Celia Barquin Arozamena aveva da poco compiuto 22 anni quando è stata uccisa su un campo da golf. Solo pochi mesi prima era stata eletta atleta femminile dell’anno dal suo ateneo, si era aggiudicata l’European Ladies Amateur Championship in Slovacchia, aveva vinto il torneo “2018 Big 12” in Spagna e aveva giocato agli US Open femminili. L’attendeva una bella carriera da golfista: frequentava la “Iowa University” e aveva l’entusiasmo nei confronti della vita che hanno tutti i giovani della sua età.

Secondo i media spagnoli era molto simile a Jon Rahm - altro promettente giovane golfista iberico - ed entrambi erano gli eredi del grande campione Sergio Garcia. Secondo Nacho Gervas, direttore generale della Federgolf spagnola, Celia era competitiva e determinata, stava migliorando costantemente il suo gioco con impegnativi allenamenti quotidiani, incrementando potenza e profondità dei colpi. 

Nata a Puente San Miguel (città tra Bilbao e Oviedo, nel nord della Spagna), Celia Barquin Arozamena aveva due idoli nel cuore: Seve Ballesteros e, appunto, Sergio Garcia, del quale conservava anche una fotografia insieme, scattata quando lei era una bambina e lui già un affermato professionista. La foto è ancora visibile sulla pagina Twitter della ragazza.

La ventiduenne Celia è stata trovata senza vita il 17 settembre 2018, uccisa da numerose ferite da taglio, su un green del circolo di “Coldwater Links”, nei pressi della cittadina di Ames, in Iowa, a circa 50 chilometri da Des Moines, la capitale dello stato.

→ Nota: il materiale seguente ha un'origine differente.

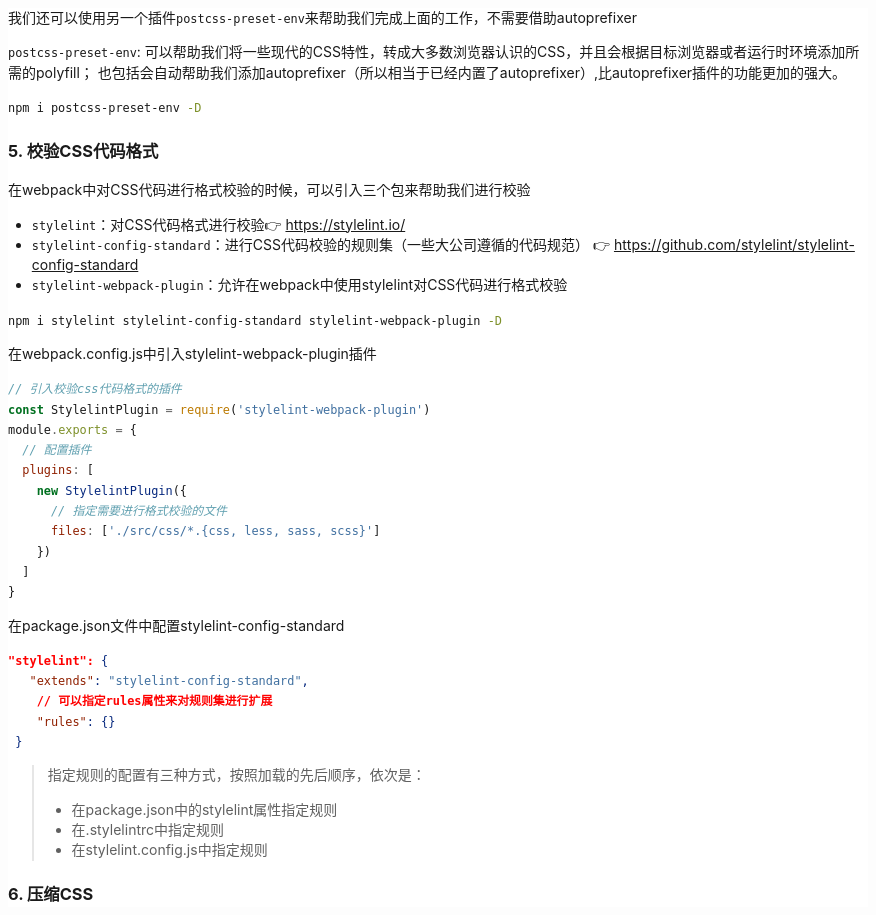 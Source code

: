 
我们还可以使用另一个插件`postcss-preset-env`来帮助我们完成上面的工作，不需要借助autoprefixer

`postcss-preset-env`: 可以帮助我们将一些现代的CSS特性，转成大多数浏览器认识的CSS，并且会根据目标浏览器或者运行时环境添加所需的polyfill； 也包括会自动帮助我们添加autoprefixer（所以相当于已经内置了autoprefixer）,比autoprefixer插件的功能更加的强大。

```bash
npm i postcss-preset-env -D
```



### 5. 校验CSS代码格式

在webpack中对CSS代码进行格式校验的时候，可以引入三个包来帮助我们进行校验

- `stylelint`：对CSS代码格式进行校验👉 https://stylelint.io/
- `stylelint-config-standard`：进行CSS代码校验的规则集（一些大公司遵循的代码规范） 👉 https://github.com/stylelint/stylelint-config-standard
- `stylelint-webpack-plugin`：允许在webpack中使用stylelint对CSS代码进行格式校验

```bash
npm i stylelint stylelint-config-standard stylelint-webpack-plugin -D
```

在webpack.config.js中引入stylelint-webpack-plugin插件

```javascript
// 引入校验css代码格式的插件
const StylelintPlugin = require('stylelint-webpack-plugin')
module.exports = {
  // 配置插件
  plugins: [
  	new StylelintPlugin({
      // 指定需要进行格式校验的文件
      files: ['./src/css/*.{css, less, sass, scss}']
    })
  ]
}
```

在package.json文件中配置stylelint-config-standard

```json
"stylelint": {
   "extends": "stylelint-config-standard",
    // 可以指定rules属性来对规则集进行扩展
    "rules": {}
 }
```

> 指定规则的配置有三种方式，按照加载的先后顺序，依次是：
>
> - 在package.json中的stylelint属性指定规则
> - 在.stylelintrc中指定规则
> - 在stylelint.config.js中指定规则



### 6. 压缩CSS

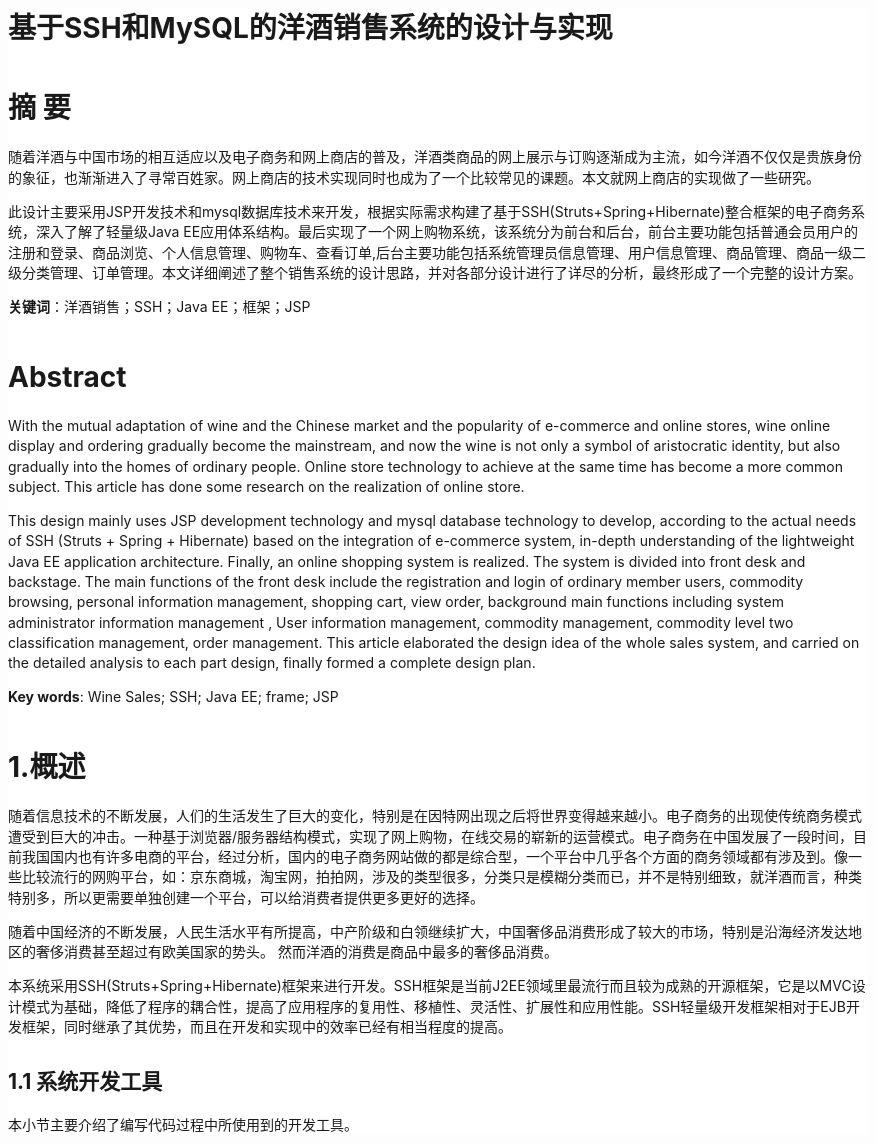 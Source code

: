 # 基于SSH和MySQL的洋酒销售系统的设计与实现

# 摘  要

随着洋酒与中国市场的相互适应以及电子商务和网上商店的普及，洋酒类商品的网上展示与订购逐渐成为主流，如今洋酒不仅仅是贵族身份的象征，也渐渐进入了寻常百姓家。网上商店的技术实现同时也成为了一个比较常见的课题。本文就网上商店的实现做了一些研究。

此设计主要采用JSP开发技术和mysql数据库技术来开发，根据实际需求构建了基于SSH(Struts+Spring+Hibernate)整合框架的电子商务系统，深入了解了轻量级Java EE应用体系结构。最后实现了一个网上购物系统，该系统分为前台和后台，前台主要功能包括普通会员用户的注册和登录、商品浏览、个人信息管理、购物车、查看订单,后台主要功能包括系统管理员信息管理、用户信息管理、商品管理、商品一级二级分类管理、订单管理。本文详细阐述了整个销售系统的设计思路，并对各部分设计进行了详尽的分析，最终形成了一个完整的设计方案。

**关键词**：洋酒销售；SSH；Java EE；框架；JSP

# Abstract

With the mutual adaptation of wine and the Chinese market and the popularity of e-commerce and online stores, wine online display and ordering gradually become the mainstream, and now the wine is not only a symbol of aristocratic identity, but also gradually into the homes of ordinary people. Online store technology to achieve at the same time has become a more common subject. This article has done some research on the realization of online store.

This design mainly uses JSP development technology and mysql database technology to develop, according to the actual needs of SSH (Struts + Spring + Hibernate) based on the integration of e-commerce system, in-depth understanding of the lightweight Java EE application architecture. Finally, an online shopping system is realized. The system is divided into front desk and backstage. The main functions of the front desk include the registration and login of ordinary member users, commodity browsing, personal information management, shopping cart, view order, background main functions including system administrator information management , User information management, commodity management, commodity level two classification management, order management. This article elaborated the design idea of the whole sales system, and carried on the detailed analysis to each part design, finally formed a complete design plan.

**Key words**: Wine Sales; SSH; Java EE; frame; JSP

# 1.概述

随着信息技术的不断发展，人们的生活发生了巨大的变化，特别是在因特网出现之后将世界变得越来越小。电子商务的出现使传统商务模式遭受到巨大的冲击。一种基于浏览器/服务器结构模式，实现了网上购物，在线交易的崭新的运营模式。电子商务在中国发展了一段时间，目前我国国内也有许多电商的平台，经过分析，国内的电子商务网站做的都是综合型，一个平台中几乎各个方面的商务领域都有涉及到。像一些比较流行的网购平台，如：京东商城，淘宝网，拍拍网，涉及的类型很多，分类只是模糊分类而已，并不是特别细致，就洋酒而言，种类特别多，所以更需要单独创建一个平台，可以给消费者提供更多更好的选择。

随着中国经济的不断发展，人民生活水平有所提高，中产阶级和白领继续扩大，中国奢侈品消费形成了较大的市场，特别是沿海经济发达地区的奢侈消费甚至超过有欧美国家的势头。 然而洋酒的消费是商品中最多的奢侈品消费。

本系统采用SSH(Struts+Spring+Hibernate)框架来进行开发。SSH框架是当前J2EE领域里最流行而且较为成熟的开源框架，它是以MVC设计模式为基础，降低了程序的耦合性，提高了应用程序的复用性、移植性、灵活性、扩展性和应用性能。SSH轻量级开发框架相对于EJB开发框架，同时继承了其优势，而且在开发和实现中的效率已经有相当程度的提高。

## 1.1 系统开发工具

本小节主要介绍了编写代码过程中所使用到的开发工具。
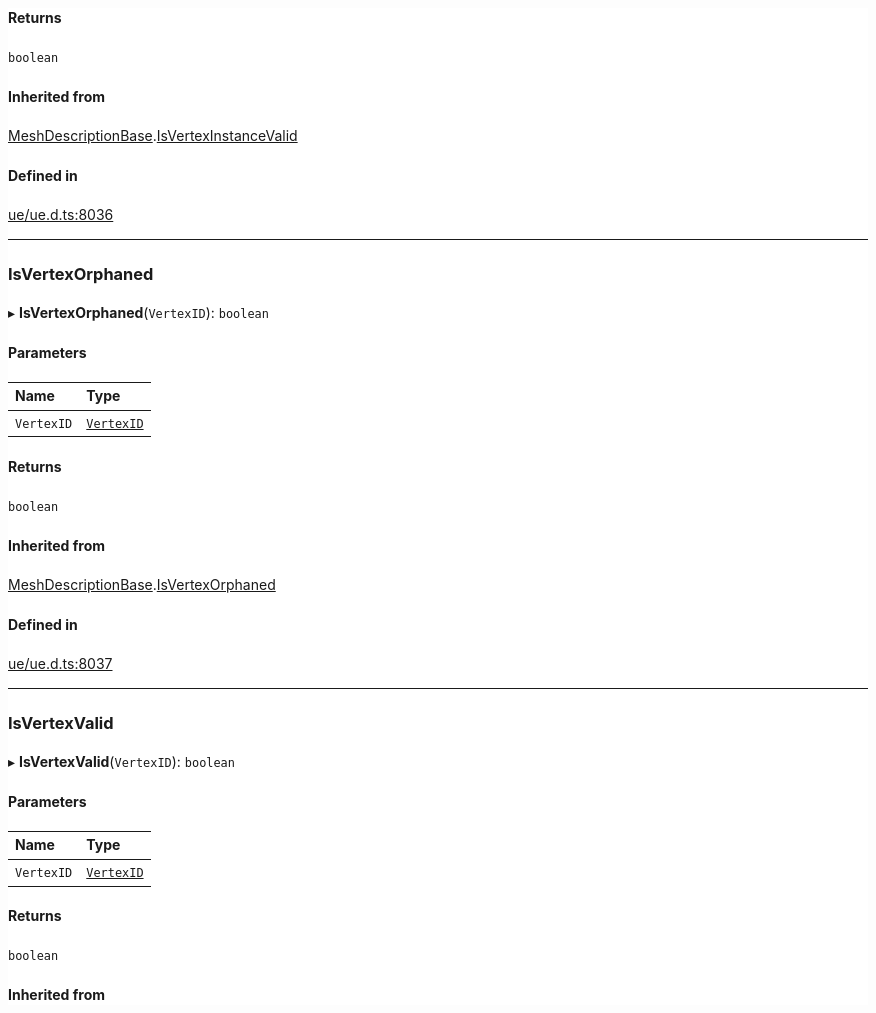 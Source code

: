 #### Returns

`boolean`

#### Inherited from

[MeshDescriptionBase](ue_ue.MeshDescriptionBase.md).[IsVertexInstanceValid](ue_ue.MeshDescriptionBase.md#isvertexinstancevalid)

#### Defined in

[ue/ue.d.ts:8036](https://github.com/YugMetaverse/yug_typings/blob/b7d9b19/ue/ue.d.ts#L8036)

___

### IsVertexOrphaned

▸ **IsVertexOrphaned**(`VertexID`): `boolean`

#### Parameters

| Name | Type |
| :------ | :------ |
| `VertexID` | [`VertexID`](ue_ue.VertexID.md) |

#### Returns

`boolean`

#### Inherited from

[MeshDescriptionBase](ue_ue.MeshDescriptionBase.md).[IsVertexOrphaned](ue_ue.MeshDescriptionBase.md#isvertexorphaned)

#### Defined in

[ue/ue.d.ts:8037](https://github.com/YugMetaverse/yug_typings/blob/b7d9b19/ue/ue.d.ts#L8037)

___

### IsVertexValid

▸ **IsVertexValid**(`VertexID`): `boolean`

#### Parameters

| Name | Type |
| :------ | :------ |
| `VertexID` | [`VertexID`](ue_ue.VertexID.md) |

#### Returns

`boolean`

#### Inherited from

Con l’accusa di omicidio di primo grado, fu arrestato Collin Richards, uno sbandato coetaneo della ragazza con una lunga lista di piccoli crimini commessi fin da bambino, che immediatamente si dichiarò non colpevole.

Secondo le indagini degli inquirenti, Richards viveva in un campeggio dove fu trovato un coltello ricollegabile all’omicidio e dove - in un secondo tempo - ne furono ritrovati altri due. Gli inquirenti hanno anche sequestrato vestiti con macchie di sangue, coperte e uno zaino, oltre alla tenda in cui il giovane viveva.

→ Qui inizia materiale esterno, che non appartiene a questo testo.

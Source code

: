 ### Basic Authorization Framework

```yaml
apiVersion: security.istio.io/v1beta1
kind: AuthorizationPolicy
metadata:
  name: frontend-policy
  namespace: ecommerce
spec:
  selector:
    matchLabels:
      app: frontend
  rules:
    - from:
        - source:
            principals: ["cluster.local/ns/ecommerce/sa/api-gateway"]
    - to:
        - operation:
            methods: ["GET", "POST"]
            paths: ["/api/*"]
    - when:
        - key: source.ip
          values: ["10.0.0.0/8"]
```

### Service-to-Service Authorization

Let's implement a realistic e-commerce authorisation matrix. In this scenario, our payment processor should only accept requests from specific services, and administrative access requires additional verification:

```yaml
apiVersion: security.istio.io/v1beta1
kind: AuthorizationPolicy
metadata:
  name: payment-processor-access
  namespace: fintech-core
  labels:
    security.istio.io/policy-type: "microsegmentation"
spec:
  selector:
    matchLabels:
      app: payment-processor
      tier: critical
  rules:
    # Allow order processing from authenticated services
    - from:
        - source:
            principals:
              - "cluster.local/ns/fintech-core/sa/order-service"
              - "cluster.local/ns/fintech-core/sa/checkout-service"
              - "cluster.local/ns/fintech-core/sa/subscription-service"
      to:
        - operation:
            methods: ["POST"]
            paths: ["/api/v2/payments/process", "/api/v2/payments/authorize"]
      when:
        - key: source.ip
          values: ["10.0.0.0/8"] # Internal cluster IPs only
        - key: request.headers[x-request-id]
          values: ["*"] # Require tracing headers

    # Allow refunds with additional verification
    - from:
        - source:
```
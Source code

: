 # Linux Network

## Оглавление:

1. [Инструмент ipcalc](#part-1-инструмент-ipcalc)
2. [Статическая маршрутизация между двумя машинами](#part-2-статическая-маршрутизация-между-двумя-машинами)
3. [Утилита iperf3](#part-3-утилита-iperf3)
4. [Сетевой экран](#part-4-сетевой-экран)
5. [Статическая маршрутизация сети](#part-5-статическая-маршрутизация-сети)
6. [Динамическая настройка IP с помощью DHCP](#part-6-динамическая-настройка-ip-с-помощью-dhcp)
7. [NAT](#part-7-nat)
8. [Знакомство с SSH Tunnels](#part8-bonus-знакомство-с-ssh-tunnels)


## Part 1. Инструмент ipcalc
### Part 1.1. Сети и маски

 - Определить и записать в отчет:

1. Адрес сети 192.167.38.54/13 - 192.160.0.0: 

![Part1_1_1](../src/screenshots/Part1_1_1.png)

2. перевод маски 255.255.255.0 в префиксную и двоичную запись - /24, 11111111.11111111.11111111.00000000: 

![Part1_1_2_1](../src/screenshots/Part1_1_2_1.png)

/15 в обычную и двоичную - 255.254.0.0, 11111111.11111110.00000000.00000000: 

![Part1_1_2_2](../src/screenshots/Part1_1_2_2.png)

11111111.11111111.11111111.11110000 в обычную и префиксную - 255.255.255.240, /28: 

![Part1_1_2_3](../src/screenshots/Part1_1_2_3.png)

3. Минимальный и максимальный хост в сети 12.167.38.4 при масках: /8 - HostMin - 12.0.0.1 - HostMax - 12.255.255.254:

Un’altra prova a suo carico - secondo la polizia - era il fatto che durante il primo interrogatorio, subito dopo l’arresto, Richards sanguinava da una ferita alla mano e la lesione era collegabile a quelle trovate durante l’autopsia sul corpo di Celia Barquin Arozamena. Probabilmente si era ferito nel colpire a morte la giovane. Le cause del decesso di Celia sono state indentificate in numerosi fendenti alla parte superiore del busto, alla testa, al collo e alla gamba sinistra. Il suo corpo è stato ritrovato solo con il reggiseno sportivo e una gonna da golf.

Un conoscente del presunto assassino rivelò alla polizia che, nei giorni precedenti l’omicidio, Richards gli aveva confidato l’impulso di violentare e uccidere una donna.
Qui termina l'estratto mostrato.